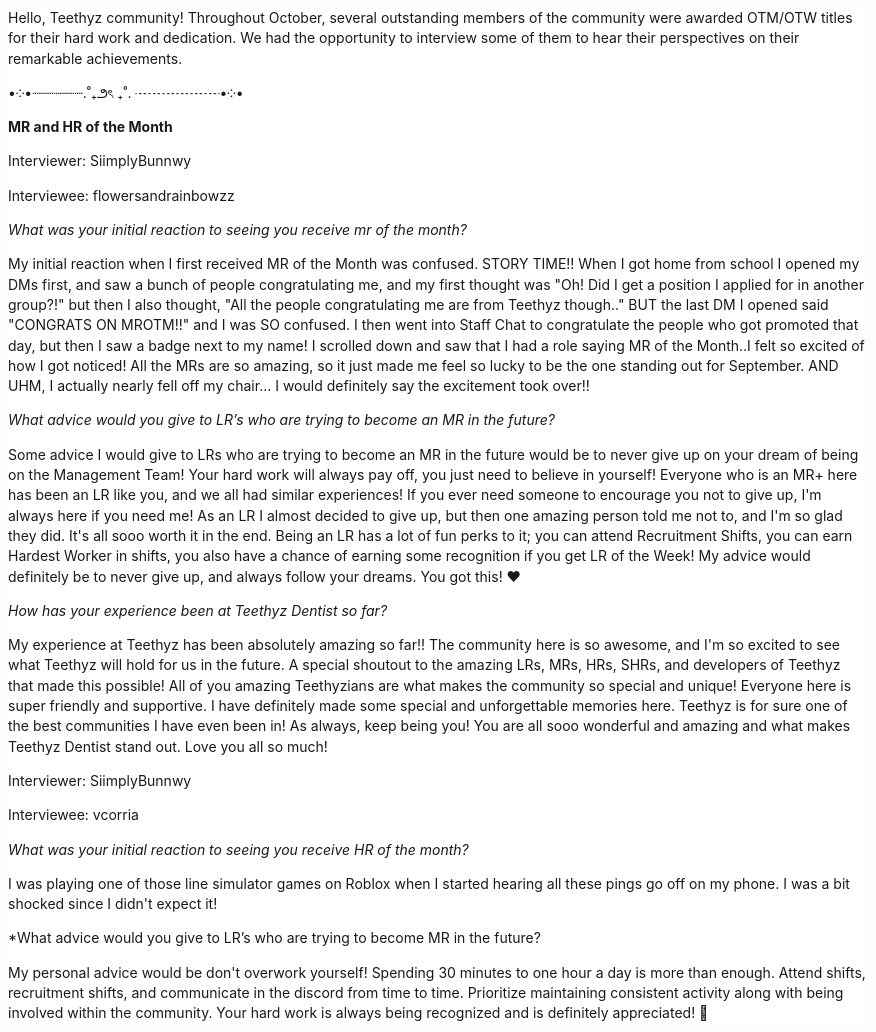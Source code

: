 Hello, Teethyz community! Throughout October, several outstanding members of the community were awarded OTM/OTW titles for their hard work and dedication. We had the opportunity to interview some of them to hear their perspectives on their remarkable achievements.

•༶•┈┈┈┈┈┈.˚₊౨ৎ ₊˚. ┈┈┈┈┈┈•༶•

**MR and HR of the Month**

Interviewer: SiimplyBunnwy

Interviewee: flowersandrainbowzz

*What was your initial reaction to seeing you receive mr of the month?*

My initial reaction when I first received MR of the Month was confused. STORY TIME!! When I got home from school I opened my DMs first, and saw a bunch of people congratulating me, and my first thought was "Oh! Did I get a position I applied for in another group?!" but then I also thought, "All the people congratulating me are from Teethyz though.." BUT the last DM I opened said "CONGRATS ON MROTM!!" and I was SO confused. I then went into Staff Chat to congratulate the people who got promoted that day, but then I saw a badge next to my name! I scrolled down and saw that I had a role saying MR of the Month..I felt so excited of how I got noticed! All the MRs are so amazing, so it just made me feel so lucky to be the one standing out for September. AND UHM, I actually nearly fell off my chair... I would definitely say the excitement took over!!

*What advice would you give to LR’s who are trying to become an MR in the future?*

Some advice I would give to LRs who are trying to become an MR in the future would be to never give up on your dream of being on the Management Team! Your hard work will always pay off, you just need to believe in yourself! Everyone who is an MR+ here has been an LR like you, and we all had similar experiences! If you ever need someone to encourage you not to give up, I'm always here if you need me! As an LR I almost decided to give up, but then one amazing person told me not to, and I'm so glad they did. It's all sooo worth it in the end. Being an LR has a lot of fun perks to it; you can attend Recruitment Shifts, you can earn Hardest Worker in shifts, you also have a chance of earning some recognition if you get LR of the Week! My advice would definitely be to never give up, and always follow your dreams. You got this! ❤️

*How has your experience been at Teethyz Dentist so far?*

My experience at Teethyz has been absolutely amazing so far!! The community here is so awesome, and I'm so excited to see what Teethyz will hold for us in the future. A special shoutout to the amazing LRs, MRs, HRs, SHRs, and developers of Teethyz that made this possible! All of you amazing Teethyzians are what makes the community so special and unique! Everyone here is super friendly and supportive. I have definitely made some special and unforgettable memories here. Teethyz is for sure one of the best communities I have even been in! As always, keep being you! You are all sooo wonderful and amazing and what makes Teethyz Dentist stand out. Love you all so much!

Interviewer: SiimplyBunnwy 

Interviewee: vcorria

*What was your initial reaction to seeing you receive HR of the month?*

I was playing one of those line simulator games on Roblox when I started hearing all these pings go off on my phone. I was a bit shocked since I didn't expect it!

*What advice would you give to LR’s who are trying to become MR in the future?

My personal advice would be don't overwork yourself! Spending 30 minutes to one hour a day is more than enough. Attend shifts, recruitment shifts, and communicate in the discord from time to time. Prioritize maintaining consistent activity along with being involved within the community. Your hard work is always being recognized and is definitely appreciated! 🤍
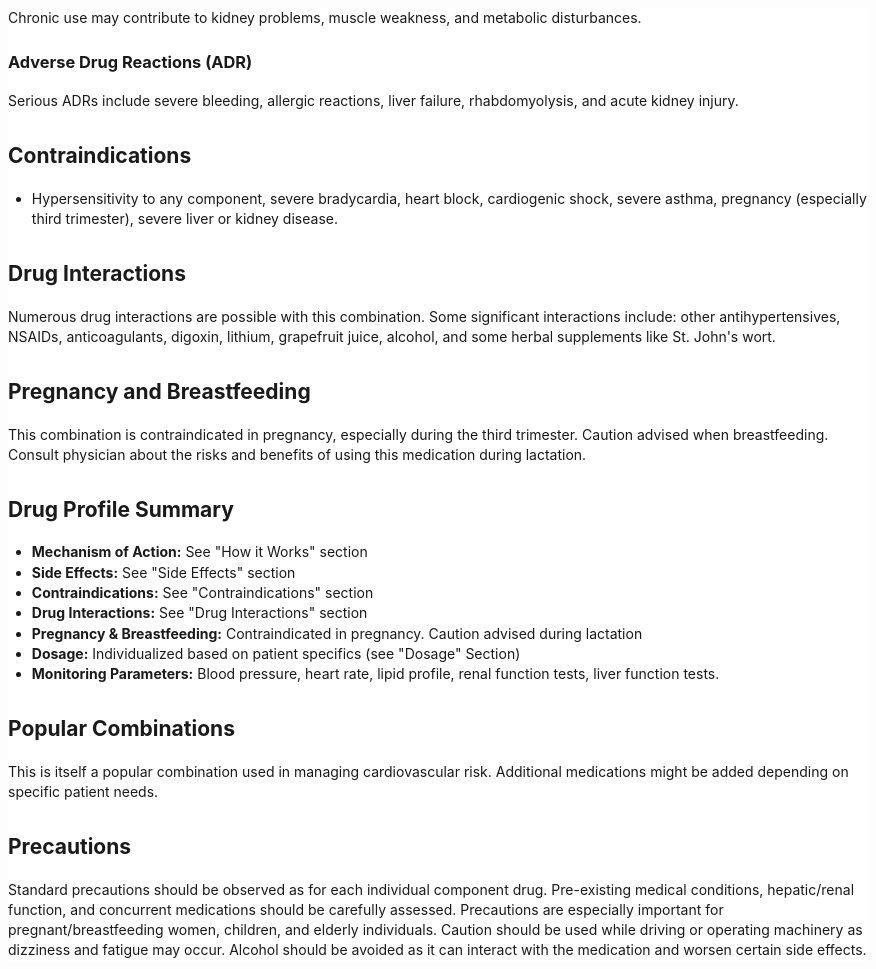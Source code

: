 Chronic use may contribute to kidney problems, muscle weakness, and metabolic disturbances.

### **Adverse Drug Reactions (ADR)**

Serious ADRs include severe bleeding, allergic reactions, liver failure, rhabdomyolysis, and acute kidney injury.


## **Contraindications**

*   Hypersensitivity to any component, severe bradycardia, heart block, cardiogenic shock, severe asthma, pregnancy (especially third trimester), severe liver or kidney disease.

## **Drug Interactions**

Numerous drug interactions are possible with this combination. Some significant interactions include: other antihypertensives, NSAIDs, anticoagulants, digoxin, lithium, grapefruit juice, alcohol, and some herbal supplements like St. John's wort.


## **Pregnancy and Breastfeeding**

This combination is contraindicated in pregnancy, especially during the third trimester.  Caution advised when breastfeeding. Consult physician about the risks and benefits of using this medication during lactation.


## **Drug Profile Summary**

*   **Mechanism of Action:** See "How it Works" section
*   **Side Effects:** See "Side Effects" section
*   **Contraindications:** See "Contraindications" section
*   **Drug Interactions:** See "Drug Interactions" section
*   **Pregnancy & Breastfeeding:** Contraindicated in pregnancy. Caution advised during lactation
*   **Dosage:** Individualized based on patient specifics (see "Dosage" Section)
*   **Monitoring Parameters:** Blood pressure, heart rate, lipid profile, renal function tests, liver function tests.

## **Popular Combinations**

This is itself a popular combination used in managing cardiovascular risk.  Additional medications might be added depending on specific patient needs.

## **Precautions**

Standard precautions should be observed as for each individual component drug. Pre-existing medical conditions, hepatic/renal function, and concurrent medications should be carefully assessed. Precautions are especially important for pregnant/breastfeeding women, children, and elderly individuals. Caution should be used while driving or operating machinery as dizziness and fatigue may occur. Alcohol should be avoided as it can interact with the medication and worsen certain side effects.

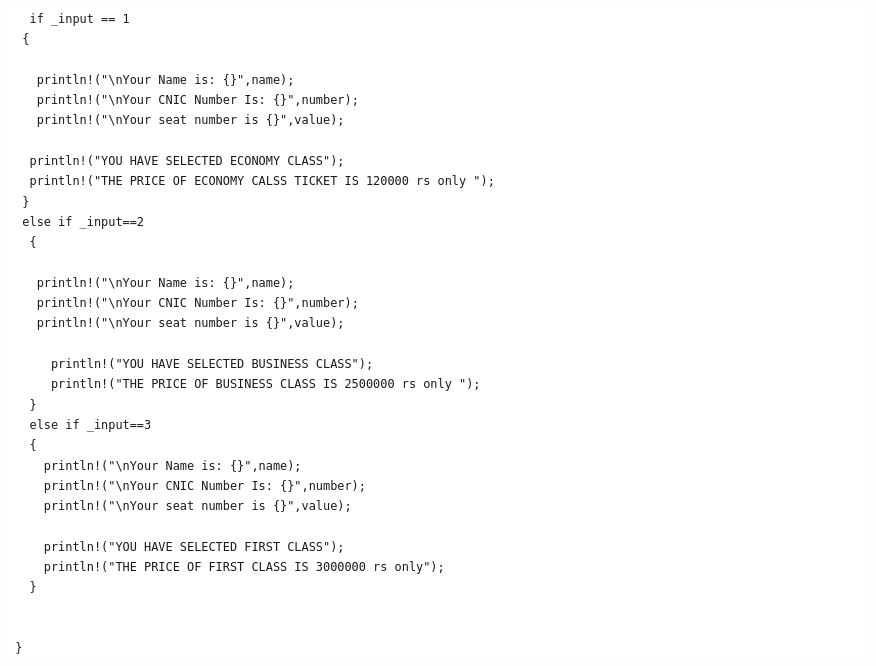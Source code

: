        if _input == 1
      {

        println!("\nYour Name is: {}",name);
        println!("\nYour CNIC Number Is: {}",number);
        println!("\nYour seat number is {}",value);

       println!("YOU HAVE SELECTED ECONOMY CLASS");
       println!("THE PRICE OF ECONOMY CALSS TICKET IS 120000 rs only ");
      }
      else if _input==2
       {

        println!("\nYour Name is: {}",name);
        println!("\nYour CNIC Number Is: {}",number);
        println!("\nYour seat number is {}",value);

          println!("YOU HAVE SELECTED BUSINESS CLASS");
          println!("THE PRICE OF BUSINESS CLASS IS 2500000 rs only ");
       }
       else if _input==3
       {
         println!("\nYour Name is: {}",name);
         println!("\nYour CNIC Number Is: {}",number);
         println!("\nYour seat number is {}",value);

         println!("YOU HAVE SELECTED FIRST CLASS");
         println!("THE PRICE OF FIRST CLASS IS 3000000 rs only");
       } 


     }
++++++++++++++++++++
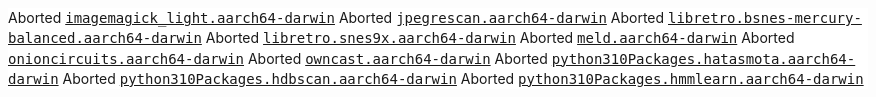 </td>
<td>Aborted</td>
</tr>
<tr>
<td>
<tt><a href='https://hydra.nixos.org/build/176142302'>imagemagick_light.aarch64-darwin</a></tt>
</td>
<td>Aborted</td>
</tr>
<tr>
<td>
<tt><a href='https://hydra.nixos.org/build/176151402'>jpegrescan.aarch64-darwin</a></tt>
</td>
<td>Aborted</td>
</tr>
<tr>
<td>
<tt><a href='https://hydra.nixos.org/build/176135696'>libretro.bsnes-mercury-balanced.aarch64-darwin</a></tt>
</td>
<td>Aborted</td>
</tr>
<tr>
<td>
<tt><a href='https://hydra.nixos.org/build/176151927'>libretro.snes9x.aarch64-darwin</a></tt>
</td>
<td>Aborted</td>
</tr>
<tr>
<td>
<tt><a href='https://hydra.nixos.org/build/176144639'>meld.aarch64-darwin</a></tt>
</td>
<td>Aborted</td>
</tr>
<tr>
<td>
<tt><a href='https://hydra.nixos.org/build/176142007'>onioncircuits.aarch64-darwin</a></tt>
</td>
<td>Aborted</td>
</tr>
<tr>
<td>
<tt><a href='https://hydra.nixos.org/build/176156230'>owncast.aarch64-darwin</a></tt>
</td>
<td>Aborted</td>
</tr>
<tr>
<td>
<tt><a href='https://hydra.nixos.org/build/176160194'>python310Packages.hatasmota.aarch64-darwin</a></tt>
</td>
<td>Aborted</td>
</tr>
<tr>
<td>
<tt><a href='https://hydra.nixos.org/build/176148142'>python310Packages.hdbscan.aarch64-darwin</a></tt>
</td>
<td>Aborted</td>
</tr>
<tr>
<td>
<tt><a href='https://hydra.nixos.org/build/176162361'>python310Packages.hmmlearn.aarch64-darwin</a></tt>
++++++++++++++++++++
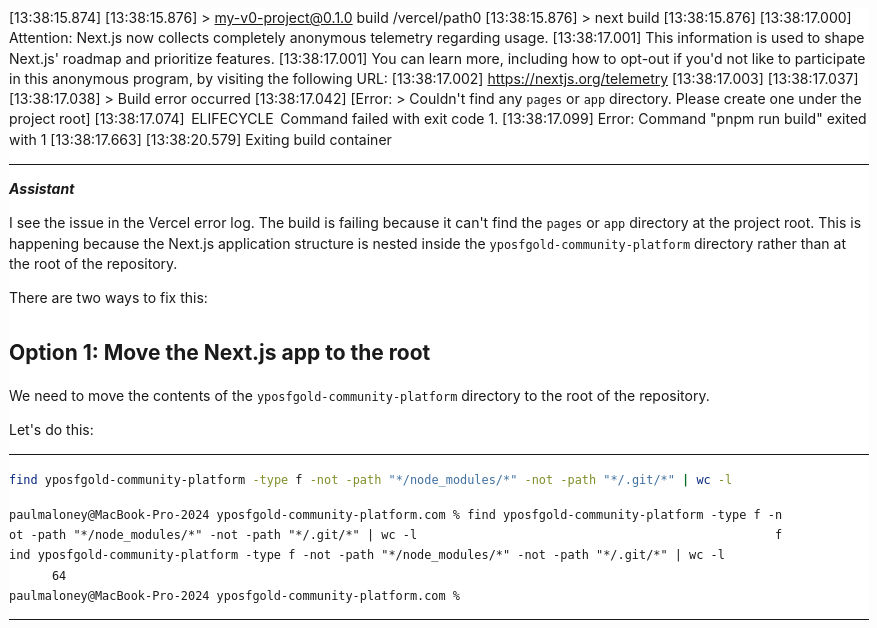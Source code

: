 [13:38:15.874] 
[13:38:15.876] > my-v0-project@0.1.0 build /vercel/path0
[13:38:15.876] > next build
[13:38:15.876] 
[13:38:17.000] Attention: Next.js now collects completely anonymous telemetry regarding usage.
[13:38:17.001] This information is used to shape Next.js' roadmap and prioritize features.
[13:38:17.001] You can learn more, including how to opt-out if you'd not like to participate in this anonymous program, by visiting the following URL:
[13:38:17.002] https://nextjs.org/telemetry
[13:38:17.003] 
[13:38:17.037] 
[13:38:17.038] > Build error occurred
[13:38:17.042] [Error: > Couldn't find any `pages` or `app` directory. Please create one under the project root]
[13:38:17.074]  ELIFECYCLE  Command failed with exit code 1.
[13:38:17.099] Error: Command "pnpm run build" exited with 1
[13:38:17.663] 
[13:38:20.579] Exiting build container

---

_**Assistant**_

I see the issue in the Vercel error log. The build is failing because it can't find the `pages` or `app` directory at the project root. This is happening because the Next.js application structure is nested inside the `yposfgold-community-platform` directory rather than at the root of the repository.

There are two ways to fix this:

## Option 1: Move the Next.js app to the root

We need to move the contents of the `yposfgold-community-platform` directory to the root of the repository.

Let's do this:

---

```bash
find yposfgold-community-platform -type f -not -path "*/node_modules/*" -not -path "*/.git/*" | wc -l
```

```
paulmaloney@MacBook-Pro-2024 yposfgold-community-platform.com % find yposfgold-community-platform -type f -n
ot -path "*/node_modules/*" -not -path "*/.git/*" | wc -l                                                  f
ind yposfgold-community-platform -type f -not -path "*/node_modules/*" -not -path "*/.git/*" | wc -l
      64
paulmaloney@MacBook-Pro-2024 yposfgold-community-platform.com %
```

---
++++++++++++++++++++
▶ **WORK ITEM**: For each line in the entries that contains the string "lactation", make a copy.

▶ **EXERCISE RESULT**:
This combination is contraindicated in pregnancy, especially during the third trimester.  Caution advised when breastfeeding. Consult physician about the risks and benefits of using this medication during lactation.
*   **Pregnancy & Breastfeeding:** Contraindicated in pregnancy. Caution advised during lactation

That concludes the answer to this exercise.